Leaving the Castle of St. Angelo, we drove, still on the same side of the Tiber, to the Villa Pamfila, which lies a short distance beyond the walls. As we passed through one of the gates (I think it was that of San Pancrazio), the abbe pointed out the spot where the Constable de Bourbon was killed while attempting to scale the walls. If we are to believe Benvenuto Cellini, it was he who shot the Constable. The road to the villa is not very interesting, lying (as the roads in the vicinity of Rome often do) between very high walls, admitting not a glimpse of the surrounding country; the road itself white and dusty, with no verdant margin of grass or border of shrubbery. At the portal of the villa we found many carriages in waiting, for the Prince Doria throws open the grounds to all comers, and on a pleasant day like this they are probably sure to be thronged. We left our carriage just within the entrance, and rambled among these beautiful groves, admiring the live oak trees, and the stone pines, which latter are truly a majestic tree, with tall columnar stems, supporting a cloud-like density of boughs far aloft, and not a straggling branch between them and the ground. They stand in straight rows, but are now so ancient and venerable as to have lost the formal look of a plantation, and seem like a wood that might have arranged itself almost of its own will. Beneath them is a flower-strewn turf, quite free of underbrush. We found open fields and lawns, more over, all a-bloom with anemones, white and rosecoloured, and purple and golden, and far larger than could be found out of Italy, except in hothouses. Violets, too, were abundant and exceedingly fragrant. When we consider that all this floral exuberance occurs in the midst of March, there does not appear much ground for complaining of the Roman climate; and so long ago as the first week of February I found daisies among the grass, on the sunny side of the basilica of St. John Lateran. At this very moment I suppose the country within twenty miles of Boston may be two feet deep with snow, and the streams solid with ice.
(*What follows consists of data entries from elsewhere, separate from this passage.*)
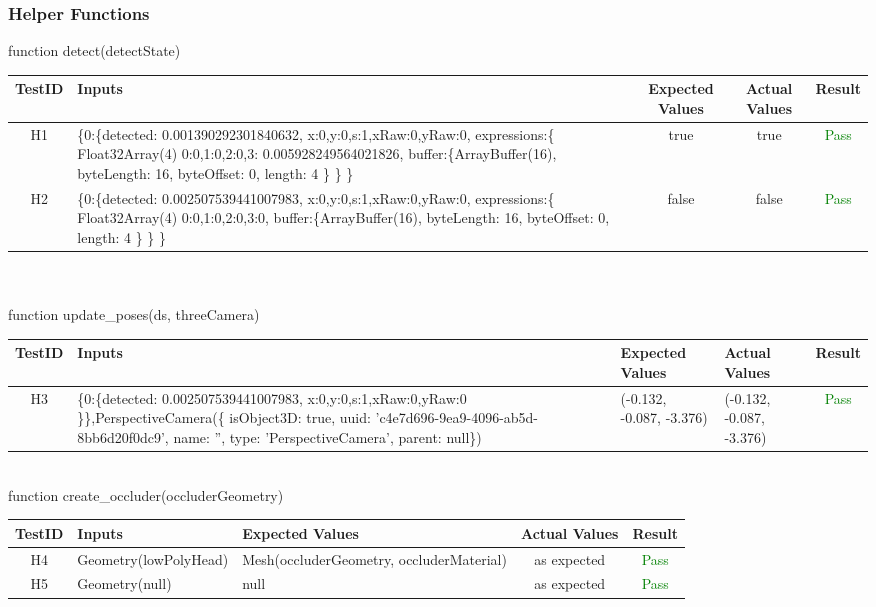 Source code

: \documentclass[12pt, titlepage]{article}
\begin{document}
\subsubsection{Helper Functions}
function detect(detectState)\\
\begin{tabular}{ |c|p{5cm}|c|c|c| } 
 \hline
 TestID & Inputs & Expected Values & Actual Values & Result \\ 
 \hline
 H1 & \{0:\{detected: 0.001390292301840632, x:0,y:0,s:1,xRaw:0,yRaw:0, expressions:\{
Float32Array(4) 0:0,1:0,2:0,3: 0.005928249564021826,
buffer:\{ArrayBuffer(16), byteLength: 16, byteOffset: 0, length: 4
\}
\}
 \} & true & true & \textcolor{green}{Pass} \\ 

 H2 & \{0:\{detected: 0.002507539441007983, x:0,y:0,s:1,xRaw:0,yRaw:0, expressions:\{
Float32Array(4) 0:0,1:0,2:0,3:0,
buffer:\{ArrayBuffer(16), byteLength: 16, byteOffset: 0, length: 4
\}
\}
 \} & false & false & \textcolor{green}{Pass} \\ 
 \hline
\end{tabular}\\
\\
function update\_poses(ds, threeCamera)\\
\begin{tabular}{ |c|p{5cm}|p{3cm}|p{3cm}|c| } 
 \hline
 TestID & Inputs & Expected Values & Actual Values & Result \\ 
 \hline
 H3 & \{0:\{detected: 0.002507539441007983, x:0,y:0,s:1,xRaw:0,yRaw:0
\}\},PerspectiveCamera(\{ isObject3D: true, uuid: 'c4e7d696-9ea9-4096-ab5d-8bb6d20f0dc9', name: '', type: 'PerspectiveCamera', parent: null\}) & (-0.132, -0.087, -3.376) & (-0.132, -0.087, -3.376) & \textcolor{green}{Pass} \\ 
 \hline
\end{tabular}
\\
function create\_occluder(occluderGeometry)\\
\begin{tabular}{ |c|p{5cm}|p{4.6cm}|c|c| } 
 \hline
 TestID & Inputs & Expected Values & Actual Values & Result \\ 
 \hline
 H4 & Geometry(lowPolyHead) & Mesh(occluderGeometry, occluderMaterial) & as expected & \textcolor{green}{Pass} \\ 
 H5 & Geometry(null) & null & as expected & \textcolor{green}{Pass} \\ 
 \hline
\end{tabular}
\\
\end{document}
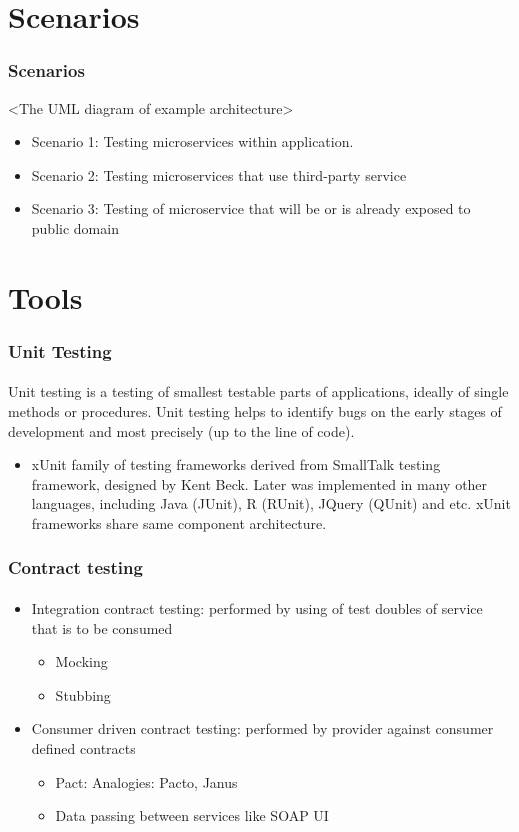 \documentclass{beamer}
\begin{document}
\section{Scenarios}
\begin{frame}
	\frametitle{Scenarios}
	<The UML diagram of example architecture>
	\begin{itemize}
 		 \item Scenario 1: Testing microservices within application. \\
			 
		 \item Scenario 2: Testing microservices that use third-party service
		 \item Scenario 3: Testing of microservice that will be or is already exposed to public domain
	\end{itemize}
\end{frame}


\section{Tools}

\begin{frame}
	\frametitle{Unit Testing}
	\framesubtitle{}
	Unit testing is a testing of smallest testable parts of applications, ideally of single methods or procedures. Unit testing helps to identify bugs on the early stages of development and most precisely (up to the line of code).  
	\begin{itemize}
 		 \item xUnit family of testing frameworks derived from SmallTalk testing framework, designed by Kent Beck. Later was implemented in many other languages, including Java (JUnit), R (RUnit), JQuery (QUnit) and etc. xUnit frameworks share same component architecture.
	\end{itemize}
\end{frame}

\begin{frame}
	\frametitle{Contract testing}
	\framesubtitle{}

	\begin{itemize}
 		\item Integration contract testing: performed by using of test doubles of service that is to be consumed
			\begin{itemize}
				\item Mocking 
				\item Stubbing
			\end{itemize}
		\item Consumer driven contract testing: performed by provider against consumer defined contracts
			\begin{itemize}
				\item Pact: Analogies: Pacto, Janus
				\item Data passing between services like SOAP UI
			\end{itemize}
	\end{itemize}
\end{frame}
\end{document}

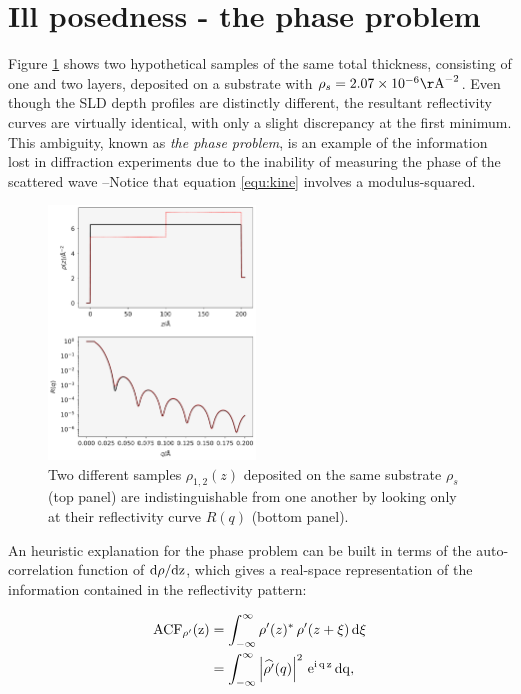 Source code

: \documentclass[
 reprint,
 superscriptaddress,
 amsmath,amssymb,
 aps,
]{revtex4-1}
\newcommand{\rmd}{\rm{d}}
\newcommand{\acf}{\rm{ACF}}
\newcommand{\angstrom}{\rm{\AA}}
\newcommand{\scinot}[2]{ {#1} \times 10^{#2} }
\begin{document}
\section{Ill posedness - the phase problem}

Figure \ref{fig:phase_problem_sld} shows two hypothetical samples of the same total thickness,
consisting of one and two layers, deposited on a substrate with
$\rho_s = \scinot{2.07}{-6} \angstrom^{-2}$. Even though the SLD depth profiles are distinctly
different, the resultant reflectivity curves are virtually identical,
with only a slight discrepancy at the first minimum. This ambiguity,
known as \textit{the phase problem}, is
an example of the information lost in diffraction experiments due
to the inability of measuring the phase of the scattered wave
--Notice that equation \ref{equ:kine} involves a modulus-squared.

\begin{figure}
    \includegraphics[width=0.49\textwidth]{phase_problem_SLD.pdf} 
    \caption{Two different samples $\rho_{1,2}(z)$ deposited on the same substrate $\rho_s$ (top panel)
    are indistinguishable from one another by looking only at their reflectivity curve $R(q)$
    (bottom panel).}
    \label{fig:phase_problem_sld}
\end{figure}

An heuristic explanation for the phase problem
can be built in terms of the auto-correlation function of $\rmd\rho/\rmd z$, which gives a
real-space representation of the information contained in the reflectivity pattern:

\begin{equation}
    \begin{split}
        \acf_{\rho'}(z) & = \int_{-\infty}^{\infty} \rho'(z)^* \, \rho'(z + \xi) \, \rmd \xi \\
                        & = \int_{-\infty}^{\infty} \left| \widehat{\rho'}(q)  \right|^{2} \, \rm{e}^{i\,q\,z} \, \rmd q,
    \end{split}
    \label{equ:acf}
\end{equation}
\end{document}
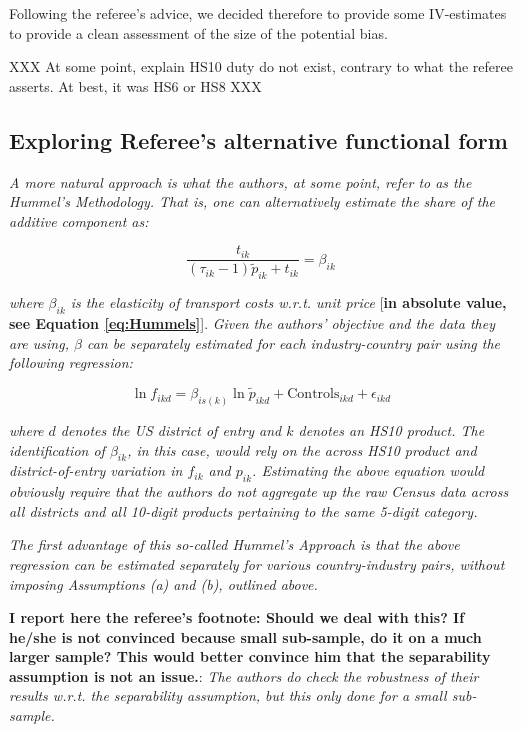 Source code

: \documentclass[a4paper,12pt]{article}
\begin{document}
Following the referee's advice, we decided therefore to provide some IV-estimates to provide a clean assessment of the size of the potential bias.


XXX At some point, explain HS10 duty do not exist, contrary to what the referee asserts. At best, it was HS6 or HS8 XXX


\subsection{Exploring Referee's alternative functional form}


\textit{A more natural approach is what the authors, at some point, refer to as the
Hummel's Methodology. That is, one can alternatively estimate the share of the
additive component as:}

$$\frac{t_{ik}}{ (\tau_{ik}-1)\tilde{p}_{ik} + t_{ik}} = \beta_{ik}$$

\textit{where $\beta_{ik}$ is the elasticity of transport costs w.r.t. unit price} [\textbf{in absolute value, see Equation \ref{eq:Hummels}}]. \textit{Given the authors' objective and the data they are using, $\beta$ can be separately estimated
for each industry-country pair using the following regression:}

\begin{equation}
\ln f_{ikd} = \beta_{is(k)}\ln \tilde{p}_{ikd} + \text{Controls}_{ikd} +\epsilon_{ikd} \label{eq:estimation_ref1}
\end{equation}

\textit{where $d$ denotes the US district of entry and $k$ denotes an HS10 product. The
identification of $\beta_{ik}$, in this case, would rely on the across HS10 product and
district-of-entry variation in $f_{ik}$ and $p_{ik}$. Estimating the above equation would
obviously require that the authors do not aggregate up the raw Census data
across all districts and all 10-digit products pertaining to the same 5-digit category.}

\textit{The first advantage of this so-called Hummel's Approach is that the above
regression can be estimated separately for various country-industry pairs, without
imposing Assumptions (a) and (b), outlined above.}

\textbf{I report here the referee's footnote: Should we deal with this? If he/she is not convinced because small sub-sample, do it on a much larger sample? This would better convince him that the separability assumption is not an issue.}: \textit{The authors do check the robustness of their results w.r.t. the separability assumption, but this only done for a small sub-sample.}
\end{document}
We wandered about the grounds, and found them very beautiful indeed, nature having done much for them by an undulating variety of surface, and art having added a good many charms, which have all the better effect now that decay and neglect have thrown a natural grace over them likewise. There is an artificial ruin, so picturesque that it betrays itself; weather-beaten statues, and pieces of sculpture, scattered here and there; an artificial lake, with upgushing fountains; cascades, and broad-bosomed coves, and long, canal-like reaches, with swans taking their delight upon them. I never saw such a glorious and resplendent lustre of white as shone between the wings of two of these swans. It was really a sight to see, and not to be imagined before hand. Angels, no doubt, have just such lustrous wings as those. English swans partake of the dinginess of the atmosphere, and their plumage has nothing at all to be compared to this; in fact, there is nothing like it in the world, unless it be the illuminated portion of a fleecy, summer-cloud.

While we were sauntering along beside this piece of water, we were surprised to see U---- on the other side. She had come hither with E---- S---- and her two little brothers, and with our R----, the whole under the charge of Mrs. Story's nursery-maids. U---- and E---- crossed, not over, but beneath the water, through a grotto, and exchanged greetings with us. Then, as it was getting towards sunset and cool, we took our departure, the abbe, as we left the grounds, taking me aside to give me a glimpse of a Columbarium, which descends into the earth to about the depth to which an ordinary house might rise above it. These grounds, it is said, formed the country residence of the Emperor Galba, and he was buried here after his assassination. It is a sad thought that so much natural beauty and long refinement of picturesque culture is thrown away, the villa being uninhabitable during all the most delightful season of the year on account of malaria. There is truly a curse on Rome and all its neighbourhood.

On our way home we passed by the great Paolina fountain, and were assailed by many beggars during the short time we stopped to look at it. It is a very copious fountain, but not so beautiful as the Trevi, taking into view merely the water-gush of the latter.